Monday, June 28, 2010

BP and Foreign Oil

In light of the last two months of coverage of the BP oil spill, I have decided to bring into the spotlight some misconceptions about BP and foreign oil. I have heard several comments on TV and read several comments in the paper about the BP disaster. Mainly, the comments revolve around how we should tap our own oil in order to break free from our dependence on foreign oil. It is true that we need to break free from our dependence on foreign oil, but many of us believe that tapping our oil is the answer. First, our oil is being tapped as we all saw with BP drilling in the Gulf of Mexico. Second, corporations are in business to maximize revenues. US oil is being harvested and sold to highest bidder. Much of our oil is being sold abroad. The corporations have a duty to the shareholders to increase the value of their shares, so selling American oil to Americans is not always in the best interest of shareholders.

The way to get off of foreign dependency on oil is to get off oil and find an alternative fuel. If that is not accomplished, then we will continue to depend on foreign countries (as well as foreign and domestic) companies to provide it. I'm not a fan of government control, but the only way to utilize American oil is to create a government owned company that drills and harvests the oil.

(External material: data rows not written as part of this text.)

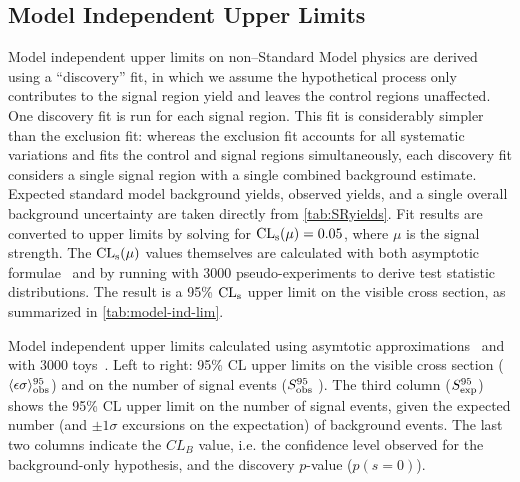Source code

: \clearpage

\subsection{Model Independent Upper Limits}
\label{sec:model-independent-ul}

Model independent upper limits on non--Standard Model physics are
derived using a ``discovery'' fit, in which we assume the hypothetical
process only contributes to the signal region yield and leaves the
control regions unaffected. One discovery fit is run for each signal
region. This fit is considerably simpler than the exclusion fit:
whereas the exclusion fit accounts for all systematic variations and
fits the control and signal regions simultaneously, each discovery fit
considers a single signal region with a single combined background
estimate. Expected standard model background yields, observed yields,
and a single overall background uncertainty are taken directly from
\cref{tab:SRyields}. Fit results are converted to upper limits by
solving for $\mathrm{CL}_{\mathrm{s}}(\mu) = 0.05$, where $\mu$ is the signal
strength. The $\mathrm{CL}_{\mathrm{s}}(\mu)$ values themselves are calculated with both
asymptotic formulae~\cite{asymptotics} and by running with 3000
pseudo-experiments to derive test statistic distributions.  The result
is a 95\% $\mathrm{CL}_{\mathrm{s}}$ upper limit on the visible cross section, as summarized
in \cref{tab:model-ind-lim}.

\begin{table}
\centering
{}
\caption[Breakdown of model independent upper limits]{
Model independent upper limits calculated using asymtotic approximations~ and with 3000 toys~. Left to right: 95\% CL upper limits on the visible cross section
($\langle\epsilon\sigma\rangle_{\rm obs}^{95}$) and on the number of
signal events ($S_{\rm obs}^{95}$ ).  The third column
($S_{\rm exp}^{95}$) shows the 95\% CL upper limit on the number of
signal events, given the expected number (and $\pm 1\sigma$
excursions on the expectation) of background events.
The last two columns
indicate the $CL_B$ value, i.e. the confidence level observed for
the background-only hypothesis, and the discovery $p$-value ($p(s = 0)$).}
\label{tab:model-ind-lim}
\end{table}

As far as BP goes, the amount of money it is going to cost to clean up the spill varies greatly depending on a number of factors. Regardless, the financial hit the company will take and the subsequent destruction of their share price makes BP an attractive take over target. The company does have a large cash hoard, but a huge amount of that is tied up to settle lawsuits filed by residents affected by the spill. If you have BP stock, hold it. If you do not, then refrain from buying until more reliable information about the cost to fix this mess. However, even if BP can come out of this still intact, the damage to the company's reputation may be too much to overcome.

Thursday, June 24, 2010

Adjusting To The New Market Rhythm!

Since the market has appeared to stablize (somewhat), how can we capitalize on that? Well, if your only investment vehicle deals with mutual funds, bond funds, etc., the best thing you can do in the short term is to put your contributions into a stable value fund and wait for the housing market to take another turn for the worst, interest rates to increase and the market (as a whole) to react accordingly (meaning to drop). Once this happens, you can gradually redistribute the contributions from the stable value fund to other funds offered by your deferred compensation plan. Basically, it is a manual rebalancing of your proceeds. However, it is also a form of market timing, which is carries more risk. In order to mitigate the risk and keep you from reallocating too soon or too late, you should set some rules. An example of rule setting is saying I want to have about 30% large cap, 30% bonds, 30% stable value and 10% international (a.k.a global, foreign). If you set rules, you more closely fit the rebalancing type of strategy rather than market timer. Depending on the vendor servicing your deferred compenstation, you can set it up to periodically rebalance automatically. This will completely eliminate the need to do it manually and you will avoid trying to time the market. Just a reminder, when the interest rates are hiked up, the bond fund prices will go down and will offer up a buying opportunity.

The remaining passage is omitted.